A mãe da criança considera que tais declarações representam uma tentativa de intimidação e de desencorajamento da sua luta pelo reconhecimento dos direitos da filha.
No âmbito do princípio do contraditório, o Jornal Na Mira do Crime entrou em contacto com Denilson Velinho da Graça, informando-o sobre as alegações apresentadas e concedendo-lhe a oportunidade de apresentar a sua versão dos factos.
Durante a conversa, Denilson manifestou disponibilidade para prestar esclarecimentos, mas propôs que o encontro fosse realizado presencialmente nas instalações da redacção, num sábado.
A redacção explicou que aos sábados não realiza actividades externas nem entrevistas presenciais relacionadas com matérias em investigação, dedicando-se apenas a trabalhos internos.
Foi então sugerido ao visado que apresentasse a sua posição por escrito, através do WhatsApp, ou que indicasse outra data durante a semana para um eventual encontro presencial.
Segundo a redacção, Denilson respondeu que se encontra a frequentar uma formação profissional na Funda e que, por esse motivo, teria dificuldades em marcar um encontro durante a semana.

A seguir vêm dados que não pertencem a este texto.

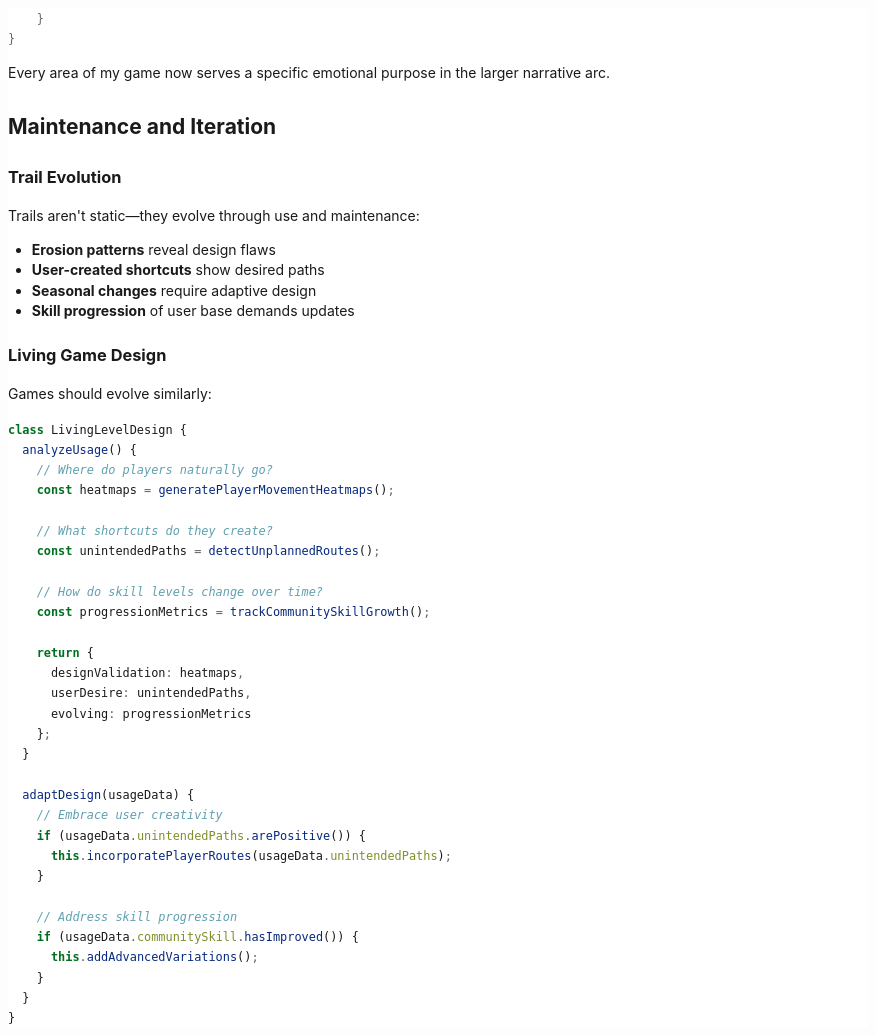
 ```glsl
    }
}
```

Every area of my game now serves a specific emotional purpose in the larger narrative arc.

## Maintenance and Iteration

### Trail Evolution
Trails aren't static—they evolve through use and maintenance:

- **Erosion patterns** reveal design flaws
- **User-created shortcuts** show desired paths
- **Seasonal changes** require adaptive design
- **Skill progression** of user base demands updates

### Living Game Design
Games should evolve similarly:

```typescript
class LivingLevelDesign {
  analyzeUsage() {
    // Where do players naturally go?
    const heatmaps = generatePlayerMovementHeatmaps();
    
    // What shortcuts do they create?
    const unintendedPaths = detectUnplannedRoutes();
    
    // How do skill levels change over time?
    const progressionMetrics = trackCommunitySkillGrowth();
    
    return {
      designValidation: heatmaps,
      userDesire: unintendedPaths,
      evolving: progressionMetrics
    };
  }
  
  adaptDesign(usageData) {
    // Embrace user creativity
    if (usageData.unintendedPaths.arePositive()) {
      this.incorporatePlayerRoutes(usageData.unintendedPaths);
    }
    
    // Address skill progression
    if (usageData.communitySkill.hasImproved()) {
      this.addAdvancedVariations();
    }
  }
}
```
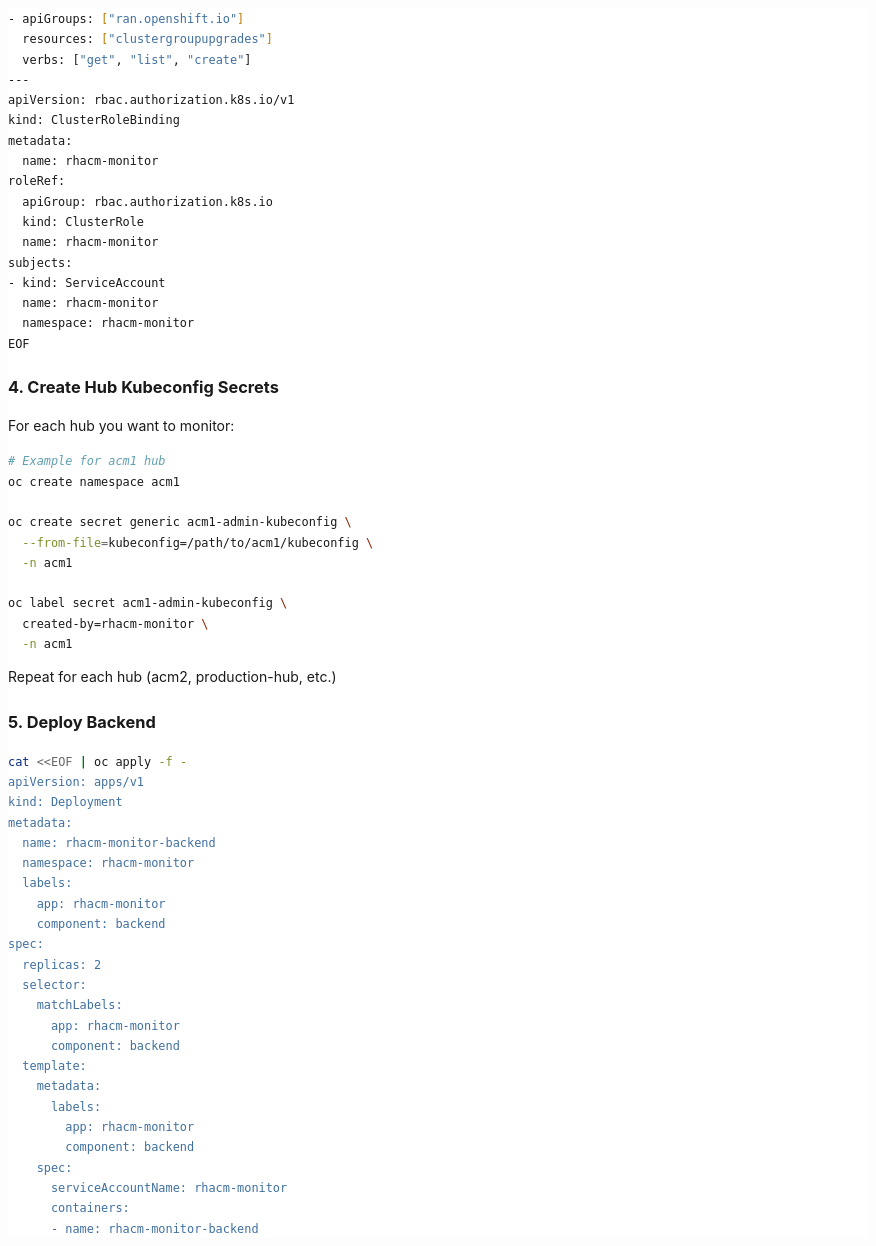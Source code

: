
 ```bash
- apiGroups: ["ran.openshift.io"]
  resources: ["clustergroupupgrades"]
  verbs: ["get", "list", "create"]
---
apiVersion: rbac.authorization.k8s.io/v1
kind: ClusterRoleBinding
metadata:
  name: rhacm-monitor
roleRef:
  apiGroup: rbac.authorization.k8s.io
  kind: ClusterRole
  name: rhacm-monitor
subjects:
- kind: ServiceAccount
  name: rhacm-monitor
  namespace: rhacm-monitor
EOF
```

### 4. Create Hub Kubeconfig Secrets

For each hub you want to monitor:

```bash
# Example for acm1 hub
oc create namespace acm1

oc create secret generic acm1-admin-kubeconfig \
  --from-file=kubeconfig=/path/to/acm1/kubeconfig \
  -n acm1

oc label secret acm1-admin-kubeconfig \
  created-by=rhacm-monitor \
  -n acm1
```

Repeat for each hub (acm2, production-hub, etc.)

### 5. Deploy Backend

```bash
cat <<EOF | oc apply -f -
apiVersion: apps/v1
kind: Deployment
metadata:
  name: rhacm-monitor-backend
  namespace: rhacm-monitor
  labels:
    app: rhacm-monitor
    component: backend
spec:
  replicas: 2
  selector:
    matchLabels:
      app: rhacm-monitor
      component: backend
  template:
    metadata:
      labels:
        app: rhacm-monitor
        component: backend
    spec:
      serviceAccountName: rhacm-monitor
      containers:
      - name: rhacm-monitor-backend
```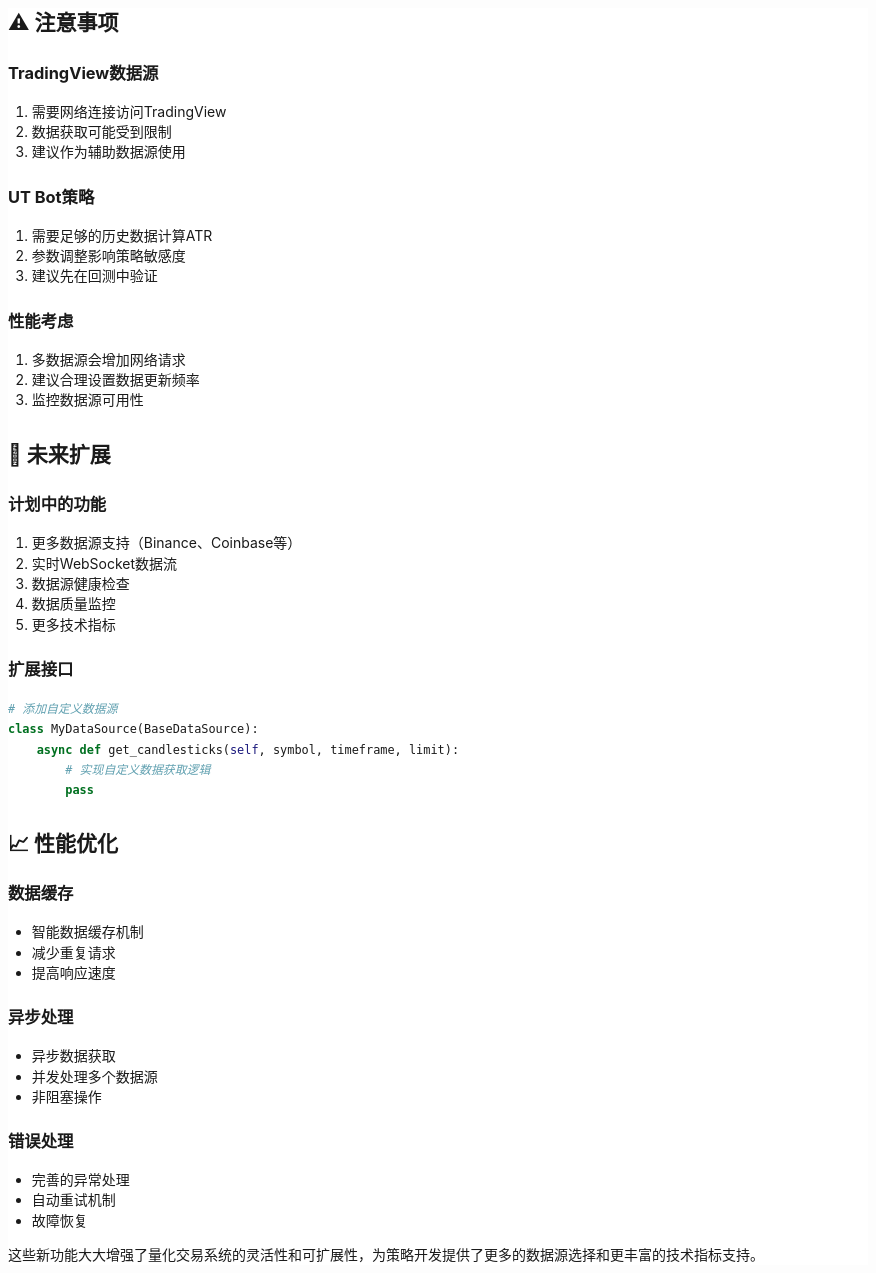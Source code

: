 ## ⚠️ 注意事项

### TradingView数据源
1. 需要网络连接访问TradingView
2. 数据获取可能受到限制
3. 建议作为辅助数据源使用

### UT Bot策略
1. 需要足够的历史数据计算ATR
2. 参数调整影响策略敏感度
3. 建议先在回测中验证

### 性能考虑
1. 多数据源会增加网络请求
2. 建议合理设置数据更新频率
3. 监控数据源可用性

## 🔮 未来扩展

### 计划中的功能
1. 更多数据源支持（Binance、Coinbase等）
2. 实时WebSocket数据流
3. 数据源健康检查
4. 数据质量监控
5. 更多技术指标

### 扩展接口
```python
# 添加自定义数据源
class MyDataSource(BaseDataSource):
    async def get_candlesticks(self, symbol, timeframe, limit):
        # 实现自定义数据获取逻辑
        pass
```

## 📈 性能优化

### 数据缓存
- 智能数据缓存机制
- 减少重复请求
- 提高响应速度

### 异步处理
- 异步数据获取
- 并发处理多个数据源
- 非阻塞操作

### 错误处理
- 完善的异常处理
- 自动重试机制
- 故障恢复

这些新功能大大增强了量化交易系统的灵活性和可扩展性，为策略开发提供了更多的数据源选择和更丰富的技术指标支持。
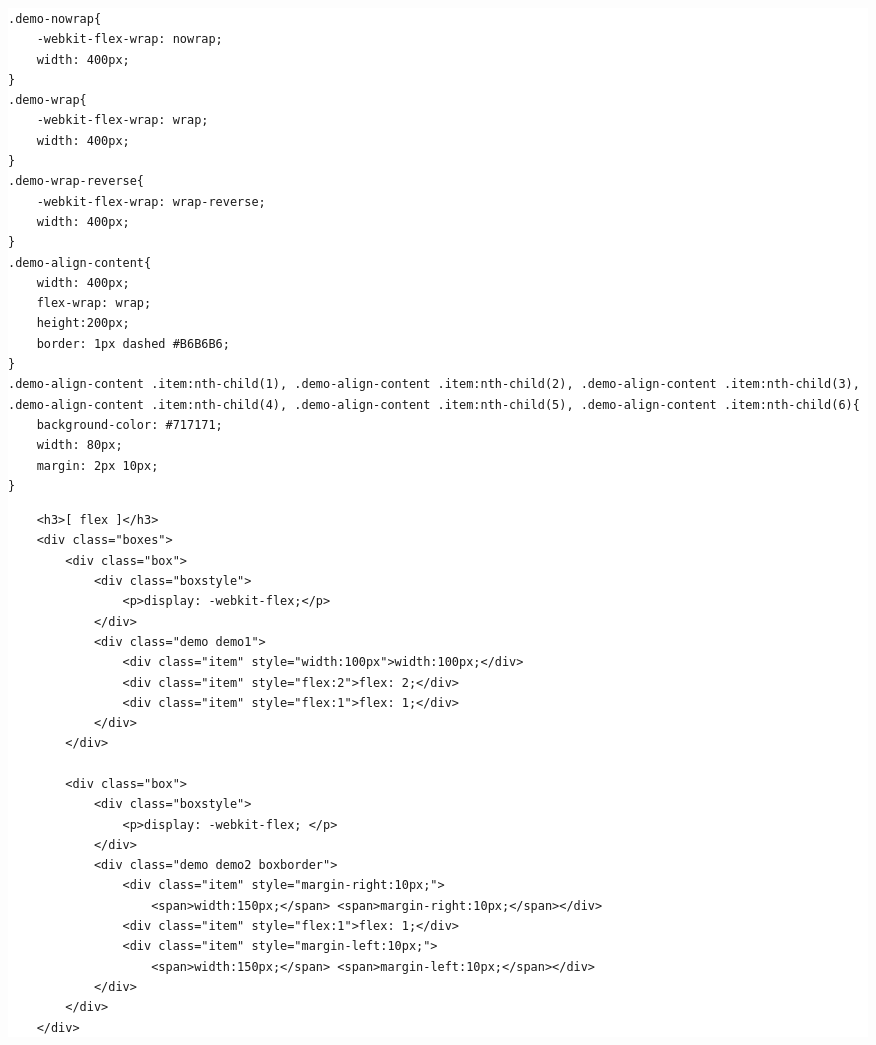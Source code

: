 	.demo-nowrap{
		-webkit-flex-wrap: nowrap;
		width: 400px;
	}
	.demo-wrap{
		-webkit-flex-wrap: wrap;
		width: 400px;
	}
	.demo-wrap-reverse{
		-webkit-flex-wrap: wrap-reverse;
		width: 400px;
	}
	.demo-align-content{
		width: 400px;
		flex-wrap: wrap;
		height:200px;
		border: 1px dashed #B6B6B6;
	}
	.demo-align-content .item:nth-child(1), .demo-align-content .item:nth-child(2), .demo-align-content .item:nth-child(3),
	.demo-align-content .item:nth-child(4), .demo-align-content .item:nth-child(5), .demo-align-content .item:nth-child(6){
		background-color: #717171;
		width: 80px;
		margin: 2px 10px;
	}

</style>
</head>
<body>
	<section class="content">

		<h3>[ flex ]</h3>
		<div class="boxes">
			<div class="box">
				<div class="boxstyle">
					<p>display: -webkit-flex;</p>
				</div>
				<div class="demo demo1">
					<div class="item" style="width:100px">width:100px;</div>
					<div class="item" style="flex:2">flex: 2;</div>
					<div class="item" style="flex:1">flex: 1;</div>
				</div>
			</div>

			<div class="box">
				<div class="boxstyle">
					<p>display: -webkit-flex; </p>
				</div>
				<div class="demo demo2 boxborder">
					<div class="item" style="margin-right:10px;">
						<span>width:150px;</span> <span>margin-right:10px;</span></div>
					<div class="item" style="flex:1">flex: 1;</div>
					<div class="item" style="margin-left:10px;">
						<span>width:150px;</span> <span>margin-left:10px;</span></div>
				</div>
			</div>
		</div>
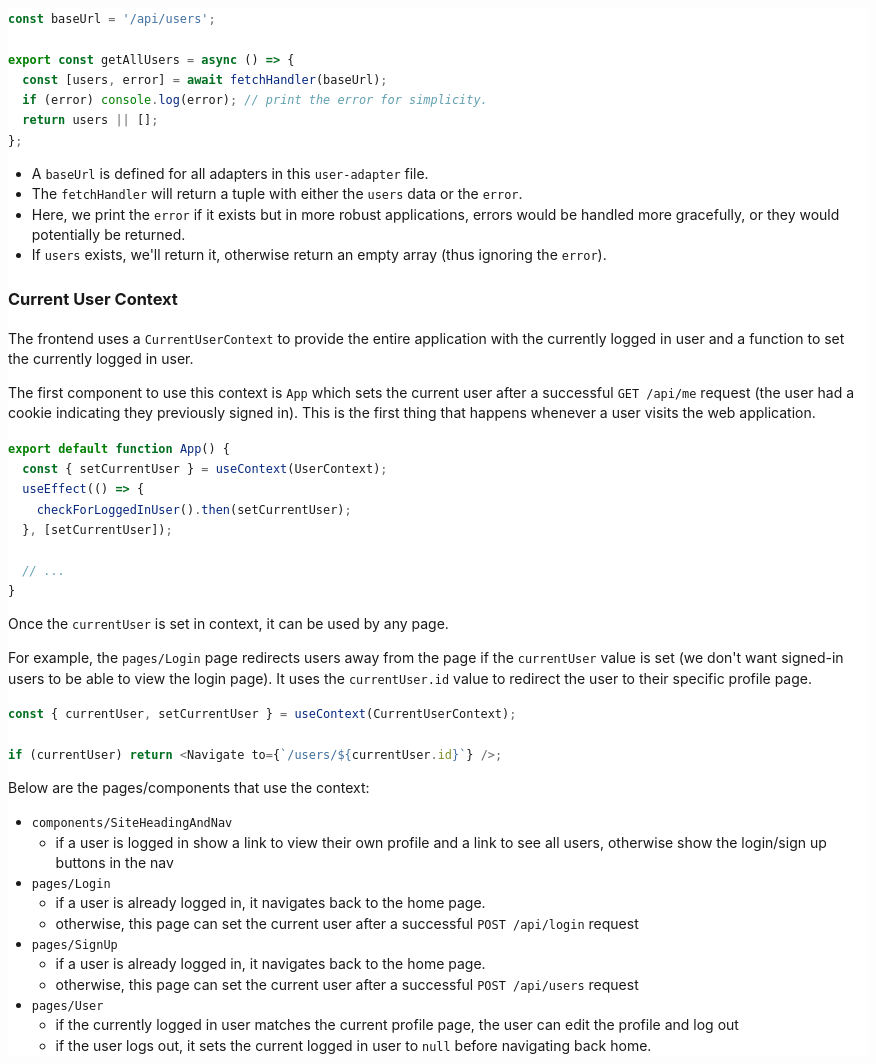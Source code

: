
 ```js
const baseUrl = '/api/users';

export const getAllUsers = async () => {
  const [users, error] = await fetchHandler(baseUrl);
  if (error) console.log(error); // print the error for simplicity.
  return users || [];
};
```
* A `baseUrl` is defined for all adapters in this `user-adapter` file.
* The `fetchHandler` will return a tuple with either the `users` data or the `error`.
* Here, we print the `error` if it exists but in more robust applications, errors would be handled more gracefully, or they would potentially be returned.
* If `users` exists, we'll return it, otherwise return an empty array (thus ignoring the `error`).

### Current User Context

The frontend uses a `CurrentUserContext` to provide the entire application with the currently logged in user and a function to set the currently logged in user. 

The first component to use this context is `App` which sets the current user after a successful `GET /api/me` request (the user had a cookie indicating they previously signed in). This is the first thing that happens whenever a user visits the web application.

```js
export default function App() {
  const { setCurrentUser } = useContext(UserContext);
  useEffect(() => {
    checkForLoggedInUser().then(setCurrentUser);
  }, [setCurrentUser]);

  // ...
}
```

Once the `currentUser` is set in context, it can be used by any page. 

For example, the `pages/Login` page redirects users away from the page if the `currentUser` value is set (we don't want signed-in users to be able to view the login page). It uses the `currentUser.id` value to redirect the user to their specific profile page.

```js
const { currentUser, setCurrentUser } = useContext(CurrentUserContext);

if (currentUser) return <Navigate to={`/users/${currentUser.id}`} />;
```

Below are the pages/components that use the context:
* `components/SiteHeadingAndNav`
  * if a user is logged in show a link to view their own profile and a link to see all users, otherwise show the login/sign up buttons in the nav
* `pages/Login`
  * if a user is already logged in, it navigates back to the home page.
  * otherwise, this page can set the current user after a successful `POST /api/login` request
* `pages/SignUp`
  * if a user is already logged in, it navigates back to the home page.
  * otherwise, this page can set the current user after a successful `POST /api/users` request
* `pages/User`
  * if the currently logged in user matches the current profile page, the user can edit the profile and log out
  * if the user logs out, it sets the current logged in user to `null` before navigating back home.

Apesar das várias tentativas efectuadas posteriormente por mensagem escrita, até ao fecho desta edição não foi recebida qualquer versão formal dos factos por parte do visado.
Relativamente à actual companheira de Denilson, identificada pela denunciante como Liliana Manuel, a redacção também tentou estabelecer contacto para obter o seu contraditório. Contudo, o número disponibilizado encontrava-se indisponível, impossibilitando a recolha da sua versão.
A mãe da menor afirma ainda que, após o contacto do jornal com Denilson, recebeu informações segundo as quais familiares do mesmo teriam feito advertências para que deixasse de denunciar o caso publicamente.